Finance
Trump trade war: EU car tariff threats could cost $75 billion
Reuters/Carlos Barria
-
Barclays estimates that US tariffs on the European
automotive sector could knock as much as $75 billion from
growth in the Eurozone next year. -
Trump has threatened
to impose 25% tariffs on all autos and auto parts
coming into the US to extract concessions from trading partners
including the European Union and Canada. -
He is yet to follow through on such threats, but with
trade set to dominate the agenda at this weekend’s G20
conference in Buenos Aires, Argentina, discussion of auto
tariffs is set to resurface. -
A 25% tariffs on autos could see euro area growth from
1.6% to 1.2%.
An escalation of the global trade conflict which saw US President
Donald Trump levy increased tariffs on the European automotive
sector could knock as much as $75 billion from growth in the
eurozone next year, according to analysts at Barclays.
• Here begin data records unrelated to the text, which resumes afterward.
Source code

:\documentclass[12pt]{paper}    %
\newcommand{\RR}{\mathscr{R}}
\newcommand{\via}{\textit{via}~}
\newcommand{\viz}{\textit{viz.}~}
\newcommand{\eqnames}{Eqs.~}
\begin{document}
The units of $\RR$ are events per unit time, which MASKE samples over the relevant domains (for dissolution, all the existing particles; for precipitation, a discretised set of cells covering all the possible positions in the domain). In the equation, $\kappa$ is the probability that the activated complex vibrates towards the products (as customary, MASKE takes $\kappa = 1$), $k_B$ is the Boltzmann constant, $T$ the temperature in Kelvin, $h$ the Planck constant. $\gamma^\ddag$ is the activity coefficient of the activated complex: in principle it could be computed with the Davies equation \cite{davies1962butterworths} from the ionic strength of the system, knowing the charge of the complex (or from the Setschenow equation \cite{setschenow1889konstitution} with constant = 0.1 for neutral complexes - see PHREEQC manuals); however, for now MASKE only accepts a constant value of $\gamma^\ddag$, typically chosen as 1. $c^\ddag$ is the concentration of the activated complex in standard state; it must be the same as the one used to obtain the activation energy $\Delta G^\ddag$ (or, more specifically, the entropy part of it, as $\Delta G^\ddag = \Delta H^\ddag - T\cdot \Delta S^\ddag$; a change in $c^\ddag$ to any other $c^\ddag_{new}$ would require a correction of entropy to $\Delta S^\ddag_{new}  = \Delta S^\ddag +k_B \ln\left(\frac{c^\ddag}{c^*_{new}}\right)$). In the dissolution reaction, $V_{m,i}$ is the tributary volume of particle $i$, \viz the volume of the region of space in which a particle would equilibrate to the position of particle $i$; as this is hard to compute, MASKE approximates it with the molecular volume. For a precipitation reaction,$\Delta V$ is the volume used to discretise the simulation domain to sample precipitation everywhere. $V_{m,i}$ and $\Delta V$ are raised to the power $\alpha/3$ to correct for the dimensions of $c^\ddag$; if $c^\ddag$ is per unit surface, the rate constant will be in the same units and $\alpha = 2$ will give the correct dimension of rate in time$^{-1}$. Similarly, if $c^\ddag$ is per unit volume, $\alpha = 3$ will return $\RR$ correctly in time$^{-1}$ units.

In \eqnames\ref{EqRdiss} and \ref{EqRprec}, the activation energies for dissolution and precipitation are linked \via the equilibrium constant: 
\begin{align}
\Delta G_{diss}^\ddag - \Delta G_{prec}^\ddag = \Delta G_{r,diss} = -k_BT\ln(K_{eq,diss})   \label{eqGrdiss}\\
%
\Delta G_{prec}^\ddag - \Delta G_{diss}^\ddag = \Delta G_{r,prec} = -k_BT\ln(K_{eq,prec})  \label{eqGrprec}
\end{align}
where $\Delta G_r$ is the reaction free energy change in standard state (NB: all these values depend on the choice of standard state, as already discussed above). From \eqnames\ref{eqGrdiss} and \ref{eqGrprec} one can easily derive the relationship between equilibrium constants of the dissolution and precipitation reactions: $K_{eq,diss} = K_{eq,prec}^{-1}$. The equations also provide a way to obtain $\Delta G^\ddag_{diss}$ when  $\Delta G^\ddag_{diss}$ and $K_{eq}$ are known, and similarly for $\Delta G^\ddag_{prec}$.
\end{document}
Writing this week, a Barclays team led by Francois Cabau
estimated that if Trump were to impose 25% tariffs on the import
of European cars into the US, it could knock as much as 0.4
percentage points off growth in the single currency area in 2019.
That would equate to around $75 billion of lost output.
Trump has threatened
to impose 25% tariffs on all autos and auto
parts coming into the US to extract concessions from trading
partners including the European Union and Canada.
He is yet to follow through on such threats, but earlier this
month it was reported that the
White House was circulating a report discussing the prospect of
auto tariffs, and
with trade set to dominate the agenda at this weekend’s G20
conference in Buenos Aires, Argentina, the threat of auto
tariffs is set to resurface.
Read more:
Trump claims car companies are ‘pouring’ into the US. The reality
is a lot more troubling
“Higher tariffs on EU automobiles have been directly cited and
thus remain a serious threat ahead of the G20 meetings,”
Barclays’ team said on Thursday.
“We explore a scenario in which the US increases tariffs on EU
passenger cars from 2.5% to 25%.”
“We estimate an increase of US tariffs on European cars from the
current 2.5% to 25% would result in a drop in euro-area net
exports of roughly 2.0%, lowering EA GDP growth about 0.1pp
through the direct impact of trade on growth,” the note said.
Combining a traditional mechanical analysis, and a Barclays
specific value at risk model, the bank estimates that this would
subsequently lower estimated growth in the euro area from 1.6% to
1.2% in 2019.
Such a fall in GDP growth, Barclays’ team says, could force the
European Central Bank into a “policy response.”
Although it doesn’t specify what form of response, it would
likely come in the form of either the restarting of quantitative
easing — which is set to come to an end at the end of December —
or a further cut in interest rates, below their current level of
-0.4%.
Barclays’ team was keen to stress that a 0.4 percentage point
drop in GDP growth is not its base case, but added that the
“potential ramifications are serious enough to warrant a deep
exploration of the issue.”
It added however, that the initial 0.4 percentage point estimate
could increase “as the US-China trade dispute escalates, putting
further stress on the Chinese economy, and rippling into Europe.”